[RECORDS FOR THIS TASK Boundary: Start]

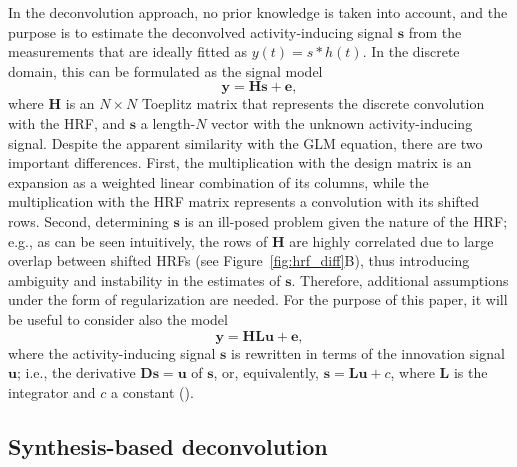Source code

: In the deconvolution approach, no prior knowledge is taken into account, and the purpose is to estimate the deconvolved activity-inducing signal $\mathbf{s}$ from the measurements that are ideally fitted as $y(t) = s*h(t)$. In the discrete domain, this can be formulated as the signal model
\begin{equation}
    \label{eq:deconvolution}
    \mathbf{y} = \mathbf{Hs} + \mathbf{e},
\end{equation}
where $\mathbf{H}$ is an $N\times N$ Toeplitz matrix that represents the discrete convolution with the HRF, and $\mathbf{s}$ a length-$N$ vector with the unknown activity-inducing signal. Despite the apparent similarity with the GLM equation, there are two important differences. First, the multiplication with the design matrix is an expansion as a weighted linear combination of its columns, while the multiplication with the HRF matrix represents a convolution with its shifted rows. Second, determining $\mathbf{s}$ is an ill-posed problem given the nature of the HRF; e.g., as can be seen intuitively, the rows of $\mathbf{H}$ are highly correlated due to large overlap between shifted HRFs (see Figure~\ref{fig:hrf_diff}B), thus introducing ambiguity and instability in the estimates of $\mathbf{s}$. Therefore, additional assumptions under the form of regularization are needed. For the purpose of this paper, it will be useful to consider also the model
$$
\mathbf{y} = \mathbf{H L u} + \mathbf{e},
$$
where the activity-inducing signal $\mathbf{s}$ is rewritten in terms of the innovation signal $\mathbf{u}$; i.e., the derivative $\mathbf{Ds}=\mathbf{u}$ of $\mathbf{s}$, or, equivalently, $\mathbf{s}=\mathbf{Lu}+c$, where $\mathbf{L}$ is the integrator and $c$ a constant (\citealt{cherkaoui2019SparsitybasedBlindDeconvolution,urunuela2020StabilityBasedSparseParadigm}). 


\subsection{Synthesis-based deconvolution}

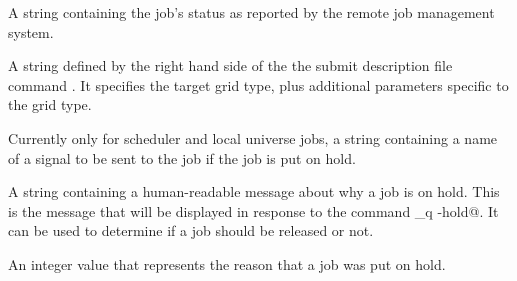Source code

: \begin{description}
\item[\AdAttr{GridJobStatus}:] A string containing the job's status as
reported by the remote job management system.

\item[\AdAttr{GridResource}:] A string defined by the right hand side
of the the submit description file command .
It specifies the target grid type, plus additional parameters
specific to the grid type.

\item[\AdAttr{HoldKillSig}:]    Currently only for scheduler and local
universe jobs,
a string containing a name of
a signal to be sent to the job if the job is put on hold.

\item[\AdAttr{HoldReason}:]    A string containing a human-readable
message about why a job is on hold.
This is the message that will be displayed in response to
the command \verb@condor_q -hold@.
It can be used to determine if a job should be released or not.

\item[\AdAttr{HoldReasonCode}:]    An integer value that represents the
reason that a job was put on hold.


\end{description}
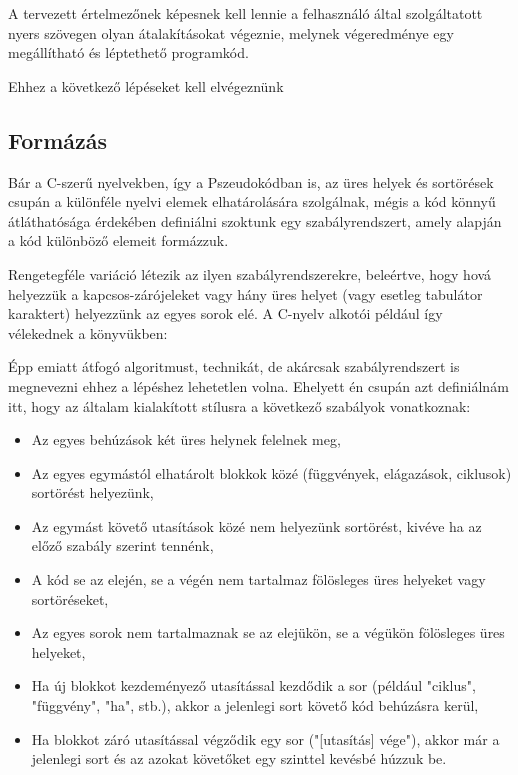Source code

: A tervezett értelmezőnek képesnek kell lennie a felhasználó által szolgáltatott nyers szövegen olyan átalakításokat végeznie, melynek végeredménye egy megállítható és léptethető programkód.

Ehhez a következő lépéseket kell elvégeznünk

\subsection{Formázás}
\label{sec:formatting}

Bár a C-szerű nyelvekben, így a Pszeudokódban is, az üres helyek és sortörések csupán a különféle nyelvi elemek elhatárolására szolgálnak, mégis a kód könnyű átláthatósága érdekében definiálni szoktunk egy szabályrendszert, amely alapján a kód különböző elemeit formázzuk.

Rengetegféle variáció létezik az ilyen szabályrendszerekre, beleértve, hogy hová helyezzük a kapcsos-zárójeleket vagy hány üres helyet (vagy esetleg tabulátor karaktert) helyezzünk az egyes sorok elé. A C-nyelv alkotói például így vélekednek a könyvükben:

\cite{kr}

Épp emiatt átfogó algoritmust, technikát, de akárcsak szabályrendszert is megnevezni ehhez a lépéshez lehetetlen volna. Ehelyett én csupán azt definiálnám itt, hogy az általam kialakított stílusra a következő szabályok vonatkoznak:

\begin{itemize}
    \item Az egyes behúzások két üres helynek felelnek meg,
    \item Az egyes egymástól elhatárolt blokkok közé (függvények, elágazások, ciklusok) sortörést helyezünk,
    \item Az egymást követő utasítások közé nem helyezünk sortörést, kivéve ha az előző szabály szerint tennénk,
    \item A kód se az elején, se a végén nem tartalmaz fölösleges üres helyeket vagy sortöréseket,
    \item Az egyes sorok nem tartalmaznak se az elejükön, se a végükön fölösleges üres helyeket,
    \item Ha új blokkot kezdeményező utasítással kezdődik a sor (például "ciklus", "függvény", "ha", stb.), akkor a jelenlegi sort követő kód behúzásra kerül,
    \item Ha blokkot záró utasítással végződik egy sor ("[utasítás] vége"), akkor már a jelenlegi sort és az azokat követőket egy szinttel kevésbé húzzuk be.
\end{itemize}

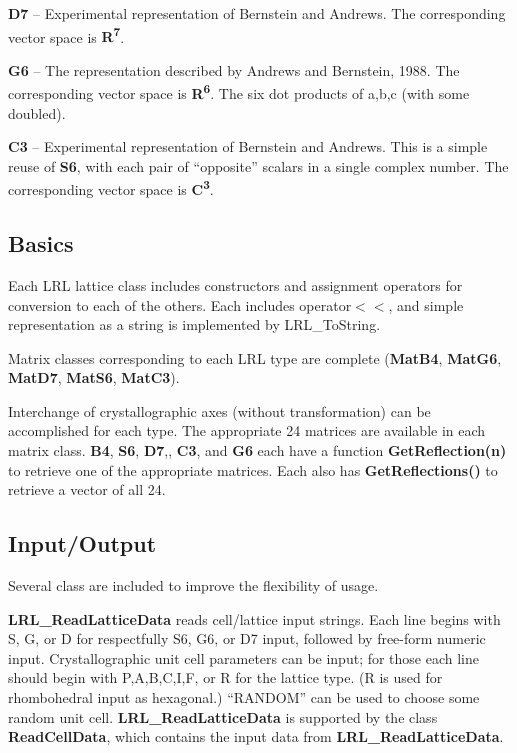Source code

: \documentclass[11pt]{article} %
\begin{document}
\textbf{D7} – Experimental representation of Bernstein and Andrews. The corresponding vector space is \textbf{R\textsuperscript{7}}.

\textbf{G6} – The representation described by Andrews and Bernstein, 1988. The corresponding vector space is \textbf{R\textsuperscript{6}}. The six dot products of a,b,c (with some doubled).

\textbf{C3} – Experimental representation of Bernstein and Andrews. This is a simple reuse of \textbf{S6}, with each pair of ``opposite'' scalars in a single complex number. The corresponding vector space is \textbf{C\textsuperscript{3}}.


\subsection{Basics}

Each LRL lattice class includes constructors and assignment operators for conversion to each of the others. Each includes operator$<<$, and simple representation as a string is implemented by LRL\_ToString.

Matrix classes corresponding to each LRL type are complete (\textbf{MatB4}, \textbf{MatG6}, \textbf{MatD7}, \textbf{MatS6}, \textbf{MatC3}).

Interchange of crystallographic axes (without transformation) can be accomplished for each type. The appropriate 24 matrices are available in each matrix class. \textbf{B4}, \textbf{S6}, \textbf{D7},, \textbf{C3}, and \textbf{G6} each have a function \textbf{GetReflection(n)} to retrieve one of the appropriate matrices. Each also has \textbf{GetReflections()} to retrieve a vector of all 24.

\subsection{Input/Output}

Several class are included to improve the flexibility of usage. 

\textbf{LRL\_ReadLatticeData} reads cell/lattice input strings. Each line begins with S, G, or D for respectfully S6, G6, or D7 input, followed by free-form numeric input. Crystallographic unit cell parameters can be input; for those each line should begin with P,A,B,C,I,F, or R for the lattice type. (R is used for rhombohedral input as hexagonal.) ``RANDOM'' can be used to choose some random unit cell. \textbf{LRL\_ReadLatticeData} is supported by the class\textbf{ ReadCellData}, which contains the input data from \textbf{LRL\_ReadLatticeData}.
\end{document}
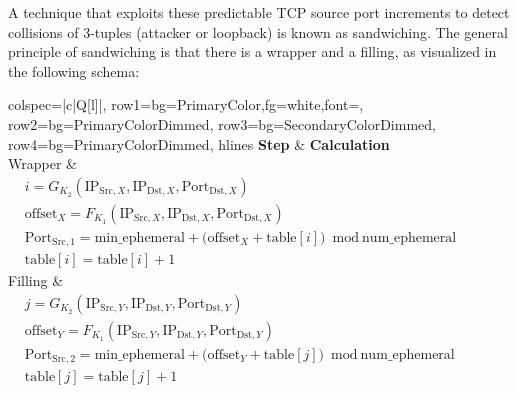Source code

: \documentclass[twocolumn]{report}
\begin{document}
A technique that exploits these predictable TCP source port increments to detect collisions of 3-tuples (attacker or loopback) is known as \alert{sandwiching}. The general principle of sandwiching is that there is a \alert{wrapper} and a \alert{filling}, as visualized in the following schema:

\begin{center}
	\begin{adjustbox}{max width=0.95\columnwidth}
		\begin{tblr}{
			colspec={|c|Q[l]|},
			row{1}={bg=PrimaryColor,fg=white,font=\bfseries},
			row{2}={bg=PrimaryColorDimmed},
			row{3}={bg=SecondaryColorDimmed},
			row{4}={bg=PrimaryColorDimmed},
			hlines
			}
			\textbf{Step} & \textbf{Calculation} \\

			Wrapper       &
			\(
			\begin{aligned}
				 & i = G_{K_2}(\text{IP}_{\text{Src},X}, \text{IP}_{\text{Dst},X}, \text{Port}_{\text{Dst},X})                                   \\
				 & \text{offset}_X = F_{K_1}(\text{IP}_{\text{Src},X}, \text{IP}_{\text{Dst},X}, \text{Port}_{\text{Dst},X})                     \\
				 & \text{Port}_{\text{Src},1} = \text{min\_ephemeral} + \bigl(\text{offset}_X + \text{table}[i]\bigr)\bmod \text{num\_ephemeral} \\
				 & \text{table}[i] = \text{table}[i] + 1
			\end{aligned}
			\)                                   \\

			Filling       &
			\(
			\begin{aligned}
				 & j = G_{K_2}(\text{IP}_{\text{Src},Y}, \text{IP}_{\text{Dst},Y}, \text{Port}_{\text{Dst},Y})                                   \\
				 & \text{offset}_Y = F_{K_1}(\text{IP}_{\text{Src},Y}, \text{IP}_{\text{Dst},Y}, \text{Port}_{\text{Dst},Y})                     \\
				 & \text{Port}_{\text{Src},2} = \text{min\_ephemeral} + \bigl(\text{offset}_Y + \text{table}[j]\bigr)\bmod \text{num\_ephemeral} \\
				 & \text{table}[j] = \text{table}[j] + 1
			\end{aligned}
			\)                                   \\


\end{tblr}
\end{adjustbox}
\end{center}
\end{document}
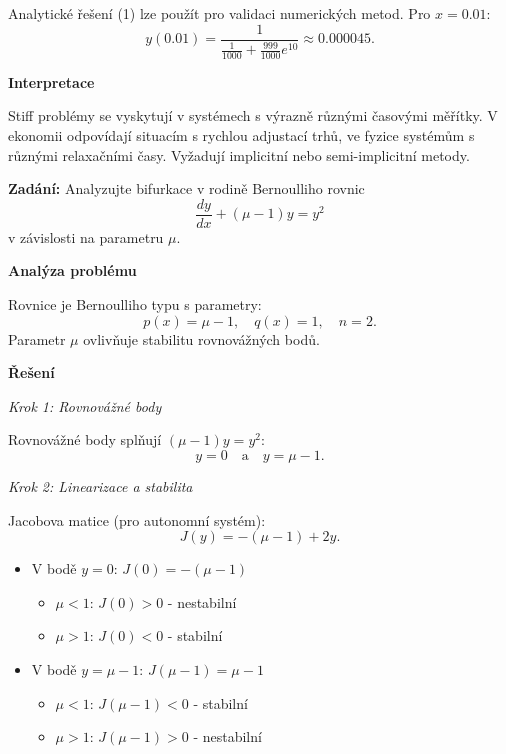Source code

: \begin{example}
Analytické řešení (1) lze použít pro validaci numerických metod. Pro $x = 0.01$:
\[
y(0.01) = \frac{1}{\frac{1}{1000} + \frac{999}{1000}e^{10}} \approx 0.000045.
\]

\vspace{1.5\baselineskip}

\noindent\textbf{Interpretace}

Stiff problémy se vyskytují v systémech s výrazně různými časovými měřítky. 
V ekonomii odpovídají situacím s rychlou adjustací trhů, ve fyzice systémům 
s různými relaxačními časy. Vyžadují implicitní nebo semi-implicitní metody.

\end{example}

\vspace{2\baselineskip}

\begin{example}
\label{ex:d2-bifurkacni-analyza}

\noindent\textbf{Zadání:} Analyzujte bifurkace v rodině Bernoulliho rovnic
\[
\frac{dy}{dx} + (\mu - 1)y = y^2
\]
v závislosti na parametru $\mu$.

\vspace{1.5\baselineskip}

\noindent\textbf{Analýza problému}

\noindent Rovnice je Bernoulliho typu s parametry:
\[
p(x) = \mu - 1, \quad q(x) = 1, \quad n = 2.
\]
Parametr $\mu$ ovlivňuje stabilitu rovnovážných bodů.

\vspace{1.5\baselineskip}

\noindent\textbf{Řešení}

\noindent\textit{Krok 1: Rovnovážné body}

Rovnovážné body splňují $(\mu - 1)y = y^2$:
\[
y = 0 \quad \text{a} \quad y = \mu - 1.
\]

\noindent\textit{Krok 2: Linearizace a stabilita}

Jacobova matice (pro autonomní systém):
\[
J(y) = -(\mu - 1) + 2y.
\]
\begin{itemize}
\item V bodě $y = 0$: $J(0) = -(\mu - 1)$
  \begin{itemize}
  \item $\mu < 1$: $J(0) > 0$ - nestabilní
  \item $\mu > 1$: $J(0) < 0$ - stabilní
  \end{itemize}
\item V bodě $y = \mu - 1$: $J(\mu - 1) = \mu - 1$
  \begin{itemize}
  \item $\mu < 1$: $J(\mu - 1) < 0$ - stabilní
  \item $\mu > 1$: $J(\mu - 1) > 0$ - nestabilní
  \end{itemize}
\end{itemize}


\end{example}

[RECORDS FOR THIS TASK Boundary: End]

> [PROBLEM REQUIREMENTS]: From the records above, show each line that contains the word "message".

> [RESULT OF THE EXERCISE]:
message about why a job is on hold.
This is the message that will be displayed in response to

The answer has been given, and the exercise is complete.